In some sort of continuity with my earlier post on the history of early Buddhism in Japan (http://gplus.wallez.name/i6BNdFaP2Ym), here is a quick presentation of the Shingon school.

Shingon means 'mantra' and is an esoteric school, from India via China, based on early tantra. It is resolutely among the Mahāyāna schools. It is noticeable that Tibetan buddhism developed the Vajrayana teachings independently. Many Indian 'sources' are shared between Shingon and Vajrayana, but there is no direct connection.

As in Tibetan tantra though, the relation between teacher and student is of extreme importance in Shingon, and teachings are 'secret' (not because they're hidden but because they should only be given in the situation of an appropriate teacher-student pair).

Meditative technics from tantra regularly rely on visualisation, and a central figure of Shingon is Vairocana or Mahāvairocana (in Japan, called Dainichi Nyorai 大日如來) as the central primordial buddha: a visualisation of thusness —impermanence, emptiness— and of the Dharmakāya —principle of Enlightenment).
In total, 37 deities are listed though.

Shingon also relies on mandalas. Two mandalas in particular are considered to summarise the whole of the Dharma, i.e. form the root/basis of Buddhism. These two mandalas naturally have sub-aspects ("9 mandalas" for the Vajradhatu, the "fourfold mandala" for the Garbhadhatu).


Shingon perceived itself as the 'complete' school of Buddhism while all other schools focus on particular aspects only (and thus are not necessarily wrong, but incomplete).
Shingon could thus accept the teachings of all other schools as partial components, which was useful when it appears in Japan after the "six schools" of the Nara period.
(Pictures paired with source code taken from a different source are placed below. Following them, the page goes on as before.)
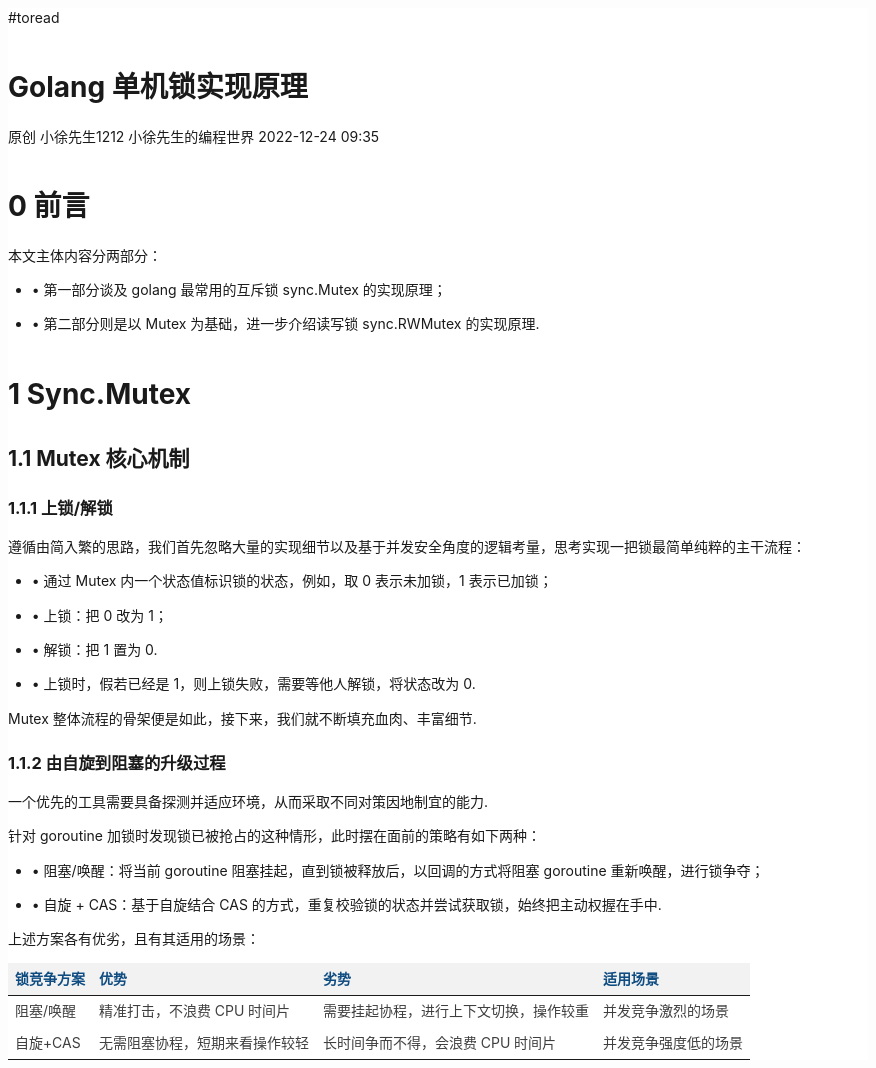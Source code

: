 #toread
#  Golang 单机锁实现原理  
原创 小徐先生1212  小徐先生的编程世界   2022-12-24 09:35  
  
# 0 前言  
  
本文主体内容分两部分：  
- • 第一部分谈及 golang 最常用的互斥锁 sync.Mutex 的实现原理；  
  
- • 第二部分则是以 Mutex 为基础，进一步介绍读写锁 sync.RWMutex 的实现原理.  
  
# 1 Sync.Mutex  
## 1.1 Mutex 核心机制  
### 1.1.1 上锁/解锁  
  
遵循由简入繁的思路，我们首先忽略大量的实现细节以及基于并发安全角度的逻辑考量，思考实现一把锁最简单纯粹的主干流程：  
- • 通过 Mutex 内一个状态值标识锁的状态，例如，取 0 表示未加锁，1 表示已加锁；  
  
- • 上锁：把 0 改为 1；  
  
- • 解锁：把 1 置为 0.  
  
- • 上锁时，假若已经是 1，则上锁失败，需要等他人解锁，将状态改为 0.  
  
Mutex 整体流程的骨架便是如此，接下来，我们就不断填充血肉、丰富细节.  
### 1.1.2 由自旋到阻塞的升级过程  
  
一个优先的工具需要具备探测并适应环境，从而采取不同对策因地制宜的能力.  
  
针对 goroutine 加锁时发现锁已被抢占的这种情形，此时摆在面前的策略有如下两种：  
- • 阻塞/唤醒：将当前 goroutine 阻塞挂起，直到锁被释放后，以回调的方式将阻塞 goroutine 重新唤醒，进行锁争夺；  
  
- • 自旋 + CAS：基于自旋结合 CAS 的方式，重复校验锁的状态并尝试获取锁，始终把主动权握在手中.  
  
上述方案各有优劣，且有其适用的场景：  
  
<table><thead style="line-height: 1.75;background: rgba(0, 0, 0, 0.05);font-weight: bold;color: rgb(63, 63, 63);"><tr><td style="line-height: 1.75;border-color: rgb(223, 223, 223);padding: 0.25em 0.5em;"><strong style="line-height: 1.75;color: rgb(15, 76, 129);">锁竞争方案</strong></td><td style="line-height: 1.75;border-color: rgb(223, 223, 223);padding: 0.25em 0.5em;"><strong style="line-height: 1.75;color: rgb(15, 76, 129);">优势</strong></td><td style="line-height: 1.75;border-color: rgb(223, 223, 223);padding: 0.25em 0.5em;"><strong style="line-height: 1.75;color: rgb(15, 76, 129);">劣势</strong></td><td style="line-height: 1.75;border-color: rgb(223, 223, 223);padding: 0.25em 0.5em;"><strong style="line-height: 1.75;color: rgb(15, 76, 129);">适用场景</strong></td></tr></thead><tbody><tr><td style="line-height: 1.75;border-color: rgb(223, 223, 223);padding: 0.25em 0.5em;color: rgb(63, 63, 63);">阻塞/唤醒</td><td style="line-height: 1.75;border-color: rgb(223, 223, 223);padding: 0.25em 0.5em;color: rgb(63, 63, 63);">精准打击，不浪费 CPU 时间片</td><td style="line-height: 1.75;border-color: rgb(223, 223, 223);padding: 0.25em 0.5em;color: rgb(63, 63, 63);">需要挂起协程，进行上下文切换，操作较重</td><td style="line-height: 1.75;border-color: rgb(223, 223, 223);padding: 0.25em 0.5em;color: rgb(63, 63, 63);">并发竞争激烈的场景</td></tr><tr><td style="line-height: 1.75;border-color: rgb(223, 223, 223);padding: 0.25em 0.5em;color: rgb(63, 63, 63);">自旋+CAS</td><td style="line-height: 1.75;border-color: rgb(223, 223, 223);padding: 0.25em 0.5em;color: rgb(63, 63, 63);">无需阻塞协程，短期来看操作较轻</td><td style="line-height: 1.75;border-color: rgb(223, 223, 223);padding: 0.25em 0.5em;color: rgb(63, 63, 63);">长时间争而不得，会浪费 CPU 时间片</td><td style="line-height: 1.75;border-color: rgb(223, 223, 223);padding: 0.25em 0.5em;color: rgb(63, 63, 63);">并发竞争强度低的场景</td></tr></tbody></table>  
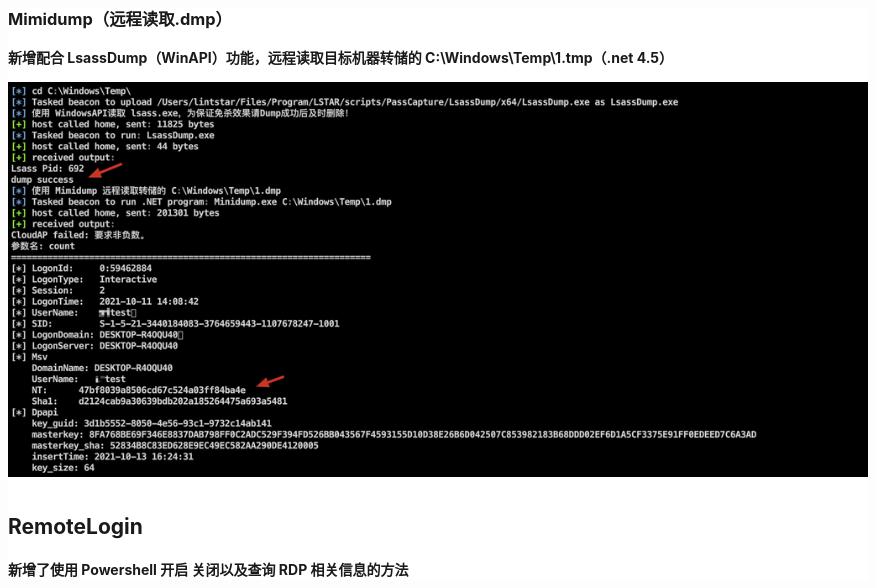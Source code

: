 ### Mimidump（远程读取.dmp）

**新增配合 LsassDump（WinAPI）功能，远程读取目标机器转储的 C:\Windows\Temp\1.tmp（.net 4.5）**

![image-20211015094927257](image/image-20211015094927257.png)

## RemoteLogin

**新增了使用  Powershell 开启 关闭以及查询 RDP 相关信息的方法**
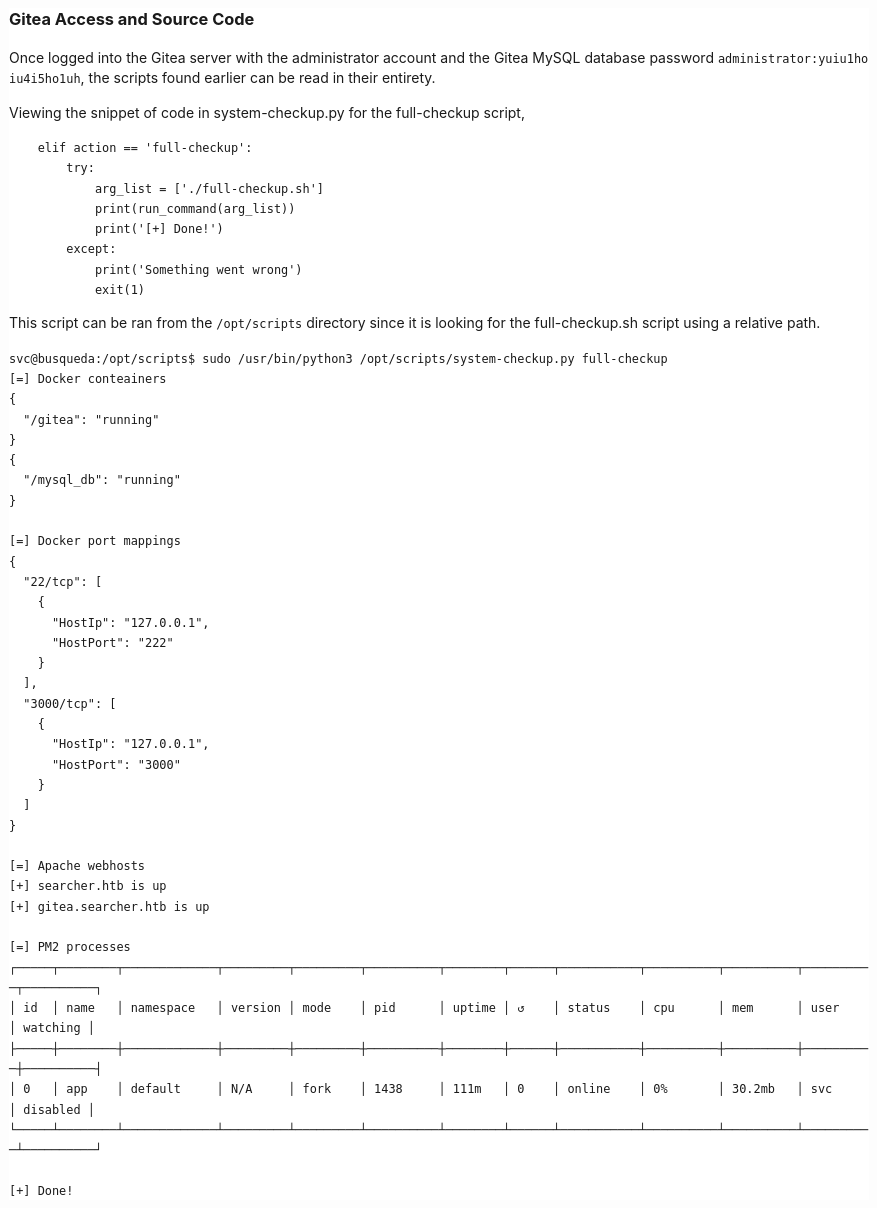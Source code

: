 ### Gitea Access and Source Code

Once logged into the Gitea server with the administrator account and the Gitea MySQL database password `administrator:yuiu1hoiu4i5ho1uh`, the scripts found earlier can be read in their entirety.

Viewing the snippet of code in system-checkup.py for the full-checkup script,

```
    elif action == 'full-checkup':
        try:
            arg_list = ['./full-checkup.sh']
            print(run_command(arg_list))
            print('[+] Done!')
        except:
            print('Something went wrong')
            exit(1)
```

This script can be ran from the `/opt/scripts` directory since it is looking for the full-checkup.sh script using a relative path. 

```
svc@busqueda:/opt/scripts$ sudo /usr/bin/python3 /opt/scripts/system-checkup.py full-checkup
[=] Docker conteainers
{
  "/gitea": "running"
}
{
  "/mysql_db": "running"
}

[=] Docker port mappings
{
  "22/tcp": [
    {
      "HostIp": "127.0.0.1",
      "HostPort": "222"
    }
  ],
  "3000/tcp": [
    {
      "HostIp": "127.0.0.1",
      "HostPort": "3000"
    }
  ]
}

[=] Apache webhosts
[+] searcher.htb is up
[+] gitea.searcher.htb is up

[=] PM2 processes
┌─────┬────────┬─────────────┬─────────┬─────────┬──────────┬────────┬──────┬───────────┬──────────┬──────────┬──────────┬──────────┐
│ id  │ name   │ namespace   │ version │ mode    │ pid      │ uptime │ ↺    │ status    │ cpu      │ mem      │ user     │ watching │
├─────┼────────┼─────────────┼─────────┼─────────┼──────────┼────────┼──────┼───────────┼──────────┼──────────┼──────────┼──────────┤
│ 0   │ app    │ default     │ N/A     │ fork    │ 1438     │ 111m   │ 0    │ online    │ 0%       │ 30.2mb   │ svc      │ disabled │
└─────┴────────┴─────────────┴─────────┴─────────┴──────────┴────────┴──────┴───────────┴──────────┴──────────┴──────────┴──────────┘

[+] Done!
```


[^htb-link]: <https://www.hackthebox.com/machines/busqueda>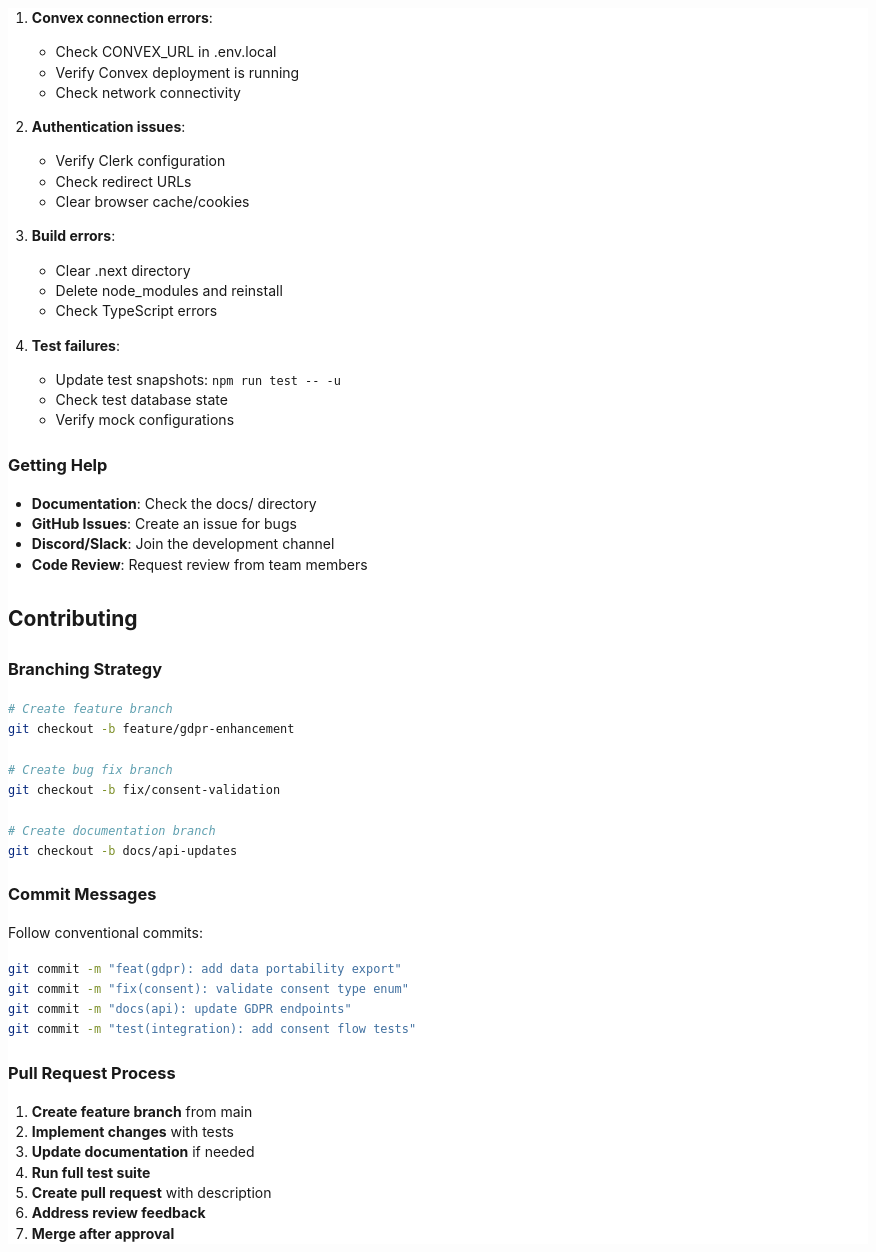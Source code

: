 1. **Convex connection errors**:
   - Check CONVEX_URL in .env.local
   - Verify Convex deployment is running
   - Check network connectivity

2. **Authentication issues**:
   - Verify Clerk configuration
   - Check redirect URLs
   - Clear browser cache/cookies

3. **Build errors**:
   - Clear .next directory
   - Delete node_modules and reinstall
   - Check TypeScript errors

4. **Test failures**:
   - Update test snapshots: `npm run test -- -u`
   - Check test database state
   - Verify mock configurations

### Getting Help

- **Documentation**: Check the docs/ directory
- **GitHub Issues**: Create an issue for bugs
- **Discord/Slack**: Join the development channel
- **Code Review**: Request review from team members

## Contributing

### Branching Strategy

```bash
# Create feature branch
git checkout -b feature/gdpr-enhancement

# Create bug fix branch
git checkout -b fix/consent-validation

# Create documentation branch
git checkout -b docs/api-updates
```

### Commit Messages

Follow conventional commits:

```bash
git commit -m "feat(gdpr): add data portability export"
git commit -m "fix(consent): validate consent type enum"
git commit -m "docs(api): update GDPR endpoints"
git commit -m "test(integration): add consent flow tests"
```

### Pull Request Process

1. **Create feature branch** from main
2. **Implement changes** with tests
3. **Update documentation** if needed
4. **Run full test suite**
5. **Create pull request** with description
6. **Address review feedback**
7. **Merge after approval**
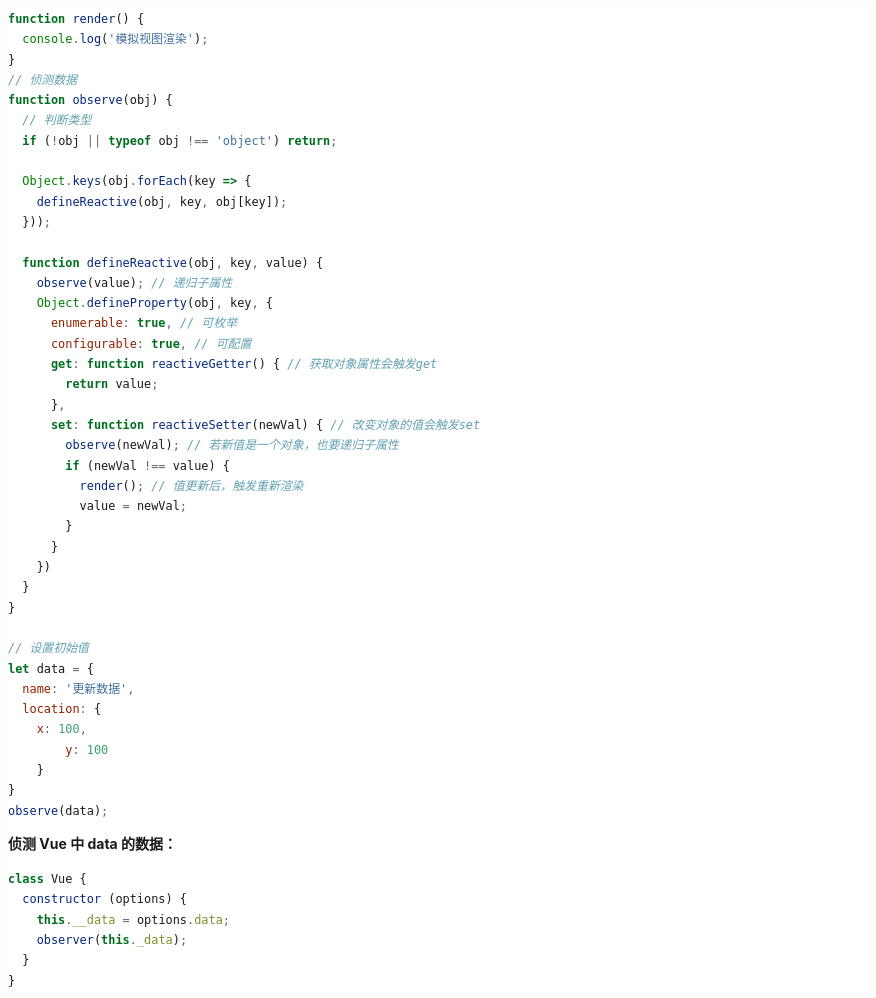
 ```javascript
function render() {
  console.log('模拟视图渲染');
}
// 侦测数据
function observe(obj) {
  // 判断类型
  if (!obj || typeof obj !== 'object') return;

  Object.keys(obj.forEach(key => {
    defineReactive(obj, key, obj[key]);
  }));
  
  function defineReactive(obj, key, value) {
    observe(value); // 递归子属性
    Object.defineProperty(obj, key, {
      enumerable: true, // 可枚举
      configurable: true, // 可配置
      get: function reactiveGetter() { // 获取对象属性会触发get
        return value;
      },
      set: function reactiveSetter(newVal) { // 改变对象的值会触发set
        observe(newVal); // 若新值是一个对象，也要递归子属性
        if (newVal !== value) {
          render(); // 值更新后，触发重新渲染
          value = newVal;
        }
      }
    })
  }
}

// 设置初始值
let data = {
  name: '更新数据',
  location: {
  	x: 100,
		y: 100
	}
}
observe(data);
```

**侦测 Vue 中 data 的数据：**

```javascript
class Vue {
  constructor (options) {
    this.__data = options.data;
    observer(this._data);
  }
}
```
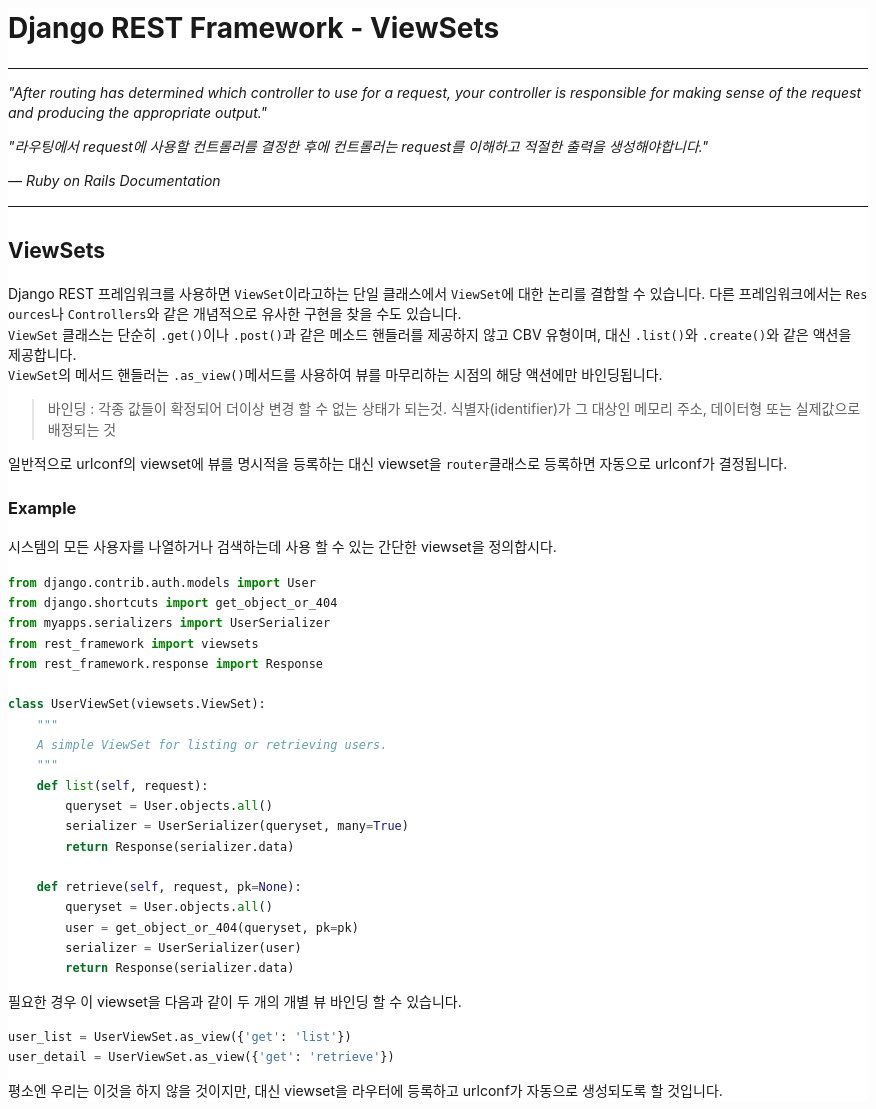 # Django REST Framework - ViewSets

---

_"After routing has determined which controller to use for a request, your controller is responsible for making sense of the request and producing the appropriate output."_  

_"라우팅에서 request에 사용할 컨트롤러를 결정한 후에 컨트롤러는 request를 이해하고 적절한 출력을 생성해야합니다."_  

_— Ruby on Rails Documentation_  

---

## ViewSets	
Django REST 프레임워크를 사용하면 `ViewSet`이라고하는 단일 클래스에서 `ViewSet`에 대한 논리를 결합할 수 있습니다. 다른 프레임워크에서는 `Resources`나 `Controllers`와 같은 개념적으로 유사한 구현을 찾을 수도 있습니다.  
`ViewSet` 클래스는 단순히 `.get()`이나 `.post()`과 같은 메소드 핸들러를 제공하지 않고 CBV 유형이며, 대신 `.list()`와 `.create()`와 같은 액션을 제공합니다.  
`ViewSet`의 메서드 핸들러는 `.as_view()`메서드를 사용하여 뷰를 마무리하는 시점의 해당 액션에만 바인딩됩니다.
>바인딩 : 각종 값들이 확정되어 더이상 변경 할 수 없는 상태가 되는것. 식별자(identifier)가 그 대상인 메모리 주소, 데이터형 또는 실제값으로 배정되는 것

일반적으로 urlconf의 viewset에 뷰를 명시적을 등록하는 대신 viewset을 `router`클래스로 등록하면 자동으로 urlconf가 결정됩니다.

### Example
시스템의 모든 사용자를 나열하거나 검색하는데 사용 할 수 있는 간단한 viewset을 정의합시다.

```python
from django.contrib.auth.models import User
from django.shortcuts import get_object_or_404
from myapps.serializers import UserSerializer
from rest_framework import viewsets
from rest_framework.response import Response

class UserViewSet(viewsets.ViewSet):
    """
    A simple ViewSet for listing or retrieving users.
    """
    def list(self, request):
        queryset = User.objects.all()
        serializer = UserSerializer(queryset, many=True)
        return Response(serializer.data)

    def retrieve(self, request, pk=None):
        queryset = User.objects.all()
        user = get_object_or_404(queryset, pk=pk)
        serializer = UserSerializer(user)
        return Response(serializer.data)
```
필요한 경우 이 viewset을 다음과 같이 두 개의 개별 뷰 바인딩 할 수 있습니다.

```python
user_list = UserViewSet.as_view({'get': 'list'})
user_detail = UserViewSet.as_view({'get': 'retrieve'})
```
평소엔 우리는 이것을 하지 않을 것이지만, 대신 viewset을 라우터에 등록하고 urlconf가 자동으로 생성되도록 할 것입니다.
The view of Shingon allowed to give sense to the collaboration between the six schools, while also claiming superiority over them for political reasons and patronage.

Tendai had also entered the scene during Shingon's development, and one of the teachings of Shingon —the ten stages of development of human consciousness— directly mapped different Nara schools as well as Tendai as stages 4 through 9, with Shingon being the 10th stage:
the 10 stages can be divided into 3 samsaric stages, 2 related to Hinayana, 2 related to Mahāyāna's "Three Vehicles", 2 related to Mahāyāna's "One Vehicle" and finally one associated to Vajrayana and Shingon.


Unsurprisingly, given the Indian tantric origin, Shingon also uses mantras and syllab-words (http://www.visiblemantra.org/vairocana.html).

As most tantric schools, Shingon relies on rituals: Shingon supports the notion that enlightenment is possible within this very life, based on the doctrine of buddha-nature, and rituals are thus keys to let defilements drop away and access the realisation of emptiness directly.

For all the claims of superiority and completeness, Shingon also acknowledged that tantra was a mere teaching device, maybe the complete one, maybe 'taught' by the Dharmakāya itself, but nonetheless just a teaching device.
The truth is directly tied to the Dharmakāya, not to any teaching which can be expressed! The truth is beyond words. It is the combination of the "teachings of eternal differentiation" and the "teachings of eternal sameness". It is one but dual, two but one. All dharmas are Mahāvairocana, the Absolute is identical to our own bodies, and Buddha-dharma is identical to our own forms.